Malaysian palm oil futures eased 1.2 percent on Wednesday as weak crude and competitive vegetable oils weighed on prices of the tropical oil ahead of export data due out later this week. The benchmark palm oil contract for November on the Bursa Malaysia Derivatives Exchange closed 1.2 percent lower at 2,034 Malaysian ringgit ($495.86) a tonne.
It hit a low of 2,024 ringgit in early trade before recovering some of its losses by the close. Traded volume stood at 43,673 lots of 25 tonnes each, above the roughly 35,000 lots usually traded per day. "It's in line with what's happening to soy oil and Dalian," said a trader with a foreign commodities brokerage in Kuala Lumpur. "Tomorrow the first 20-day export figure will be out. Based on the last 15 days, it won't be that rosy."

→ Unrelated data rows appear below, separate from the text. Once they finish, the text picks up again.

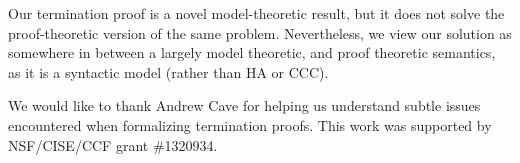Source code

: \documentclass[preprint,nonatbib]{sigplanconf}
\numberwithin{mysubdfn}{mydfn}
\begin{document}
Our termination proof is a novel model-theoretic result, but it
does not solve the proof-theoretic version of the same problem.
Nevertheless, we view our solution as somewhere in between a largely
model theoretic, and proof theoretic semantics, as it is a syntactic
model (rather than HA or CCC).


\acks

We would like to thank Andrew Cave for helping us understand subtle
issues encountered when formalizing termination proofs.
This work was supported by NSF/CISE/CCF grant \#1320934.



\end{document}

Cargo surveyors Intertek Testing Services and Societe Generale de Surveillance are due to release data on Malaysia's August 1-20 palm oil exports on Thursday. The US September soyoil contract saw slight increase of 0.07 percent in late Asian trade, while the most active soybean oil contract on the Dalian Commodity Exchange was 0.4 percent lower. "Weakness in crude oil and Dalian may pressure prices," added a second palm trader.
Oil prices steadied on Wednesday, consolidating after a six-week rout driven by global oversupply and concerns about falling demand in Asian economies and the United States, but analysts expects prices to remain low. Palm oil may break support at 2,017 ringgit per tonne and fall further towards the next support at 1,997 ringgit, said Wang Tao, a Reuters market analyst for commodities technicals.
An uncertain demand outlook, exacerbated by economic worries in top buyer China, was also a concern for palm traders. Offering some support, the Malaysian ringgit is Southeast Asia's worst performing currency this year, and is the currency that benchmark palm is priced in.